Could you set down the records below exactly as they are, with no pictures?
□ □ □ □ □
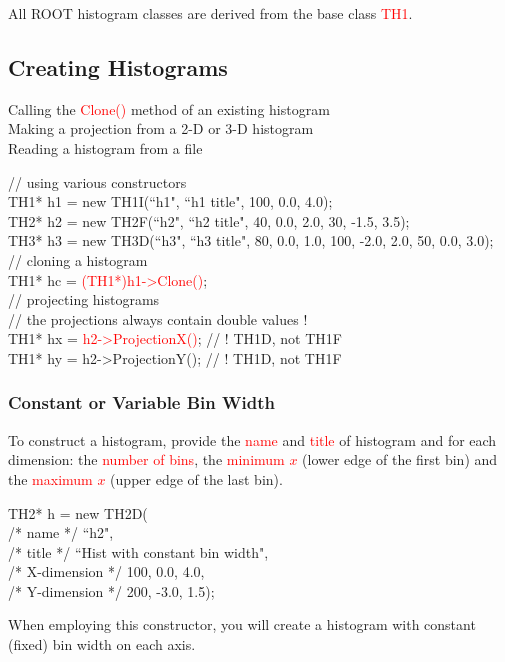 \documentclass[12pt,a4paper]{article}
\begin{document}
All ROOT histogram classes are derived from the base class \textcolor{red}{TH1}.

\subsection{Creating Histograms}

Calling the \textcolor{red}{Clone()} method of an existing histogram \\
Making a projection from a 2-D or 3-D histogram \\
Reading a histogram from a file

// using various constructors \\
TH1* h1 = new TH1I(``h1", ``h1 title", 100, 0.0, 4.0); \\
TH2* h2 = new TH2F(``h2", ``h2 title", 40, 0.0, 2.0, 30, -1.5, 3.5); \\
TH3* h3 = new TH3D(``h3", ``h3 title", 80, 0.0, 1.0, 100, -2.0, 2.0, 50, 0.0, 3.0); \\
// cloning a histogram \\
TH1* hc = \textcolor{red}{(TH1*)h1->Clone()}; \\
// projecting histograms \\
// the projections always contain double values ! \\
TH1* hx = \textcolor{red}{h2->ProjectionX()}; // ! TH1D, not TH1F \\
TH1* hy = h2->ProjectionY(); // ! TH1D, not TH1F

\subsubsection{Constant or Variable Bin Width}
To construct a histogram, provide the \textcolor{red}{name} and \textcolor{red}{title} of histogram and for each dimension: the \textcolor{red}{number of bins}, the \textcolor{red}{minimum $x$} (lower edge of the first bin) and the \textcolor{red}{maximum $x$} (upper edge of the last bin).

TH2* h = new TH2D( \\
/* name */ ``h2", \\
/* title */ ``Hist with constant bin width", \\
/* X-dimension */ 100, 0.0, 4.0, \\
/* Y-dimension */ 200, -3.0, 1.5);

When employing this constructor, you will create a histogram with constant (fixed) bin width on each axis. 
\end{document}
□ □ □ □ □
# [Response to the exercise]
 \documentclass[12pt,a4paper]{article}
\begin{document}
All ROOT histogram classes are derived from the base class \textcolor{red}{TH1}.

\subsection{Creating Histograms}

Calling the \textcolor{red}{Clone()} method of an existing histogram \\
Making a projection from a 2-D or 3-D histogram \\
Reading a histogram from a file

// using various constructors \\
TH1* h1 = new TH1I(``h1", ``h1 title", 100, 0.0, 4.0); \\
TH2* h2 = new TH2F(``h2", ``h2 title", 40, 0.0, 2.0, 30, -1.5, 3.5); \\
TH3* h3 = new TH3D(``h3", ``h3 title", 80, 0.0, 1.0, 100, -2.0, 2.0, 50, 0.0, 3.0); \\
// cloning a histogram \\
TH1* hc = \textcolor{red}{(TH1*)h1->Clone()}; \\
// projecting histograms \\
// the projections always contain double values ! \\
TH1* hx = \textcolor{red}{h2->ProjectionX()}; // ! TH1D, not TH1F \\
TH1* hy = h2->ProjectionY(); // ! TH1D, not TH1F

\subsubsection{Constant or Variable Bin Width}
To construct a histogram, provide the \textcolor{red}{name} and \textcolor{red}{title} of histogram and for each dimension: the \textcolor{red}{number of bins}, the \textcolor{red}{minimum $x$} (lower edge of the first bin) and the \textcolor{red}{maximum $x$} (upper edge of the last bin).

TH2* h = new TH2D( \\
/* name */ ``h2", \\
/* title */ ``Hist with constant bin width", \\
/* X-dimension */ 100, 0.0, 4.0, \\
/* Y-dimension */ 200, -3.0, 1.5);

When employing this constructor, you will create a histogram with constant (fixed) bin width on each axis. 
\end{document}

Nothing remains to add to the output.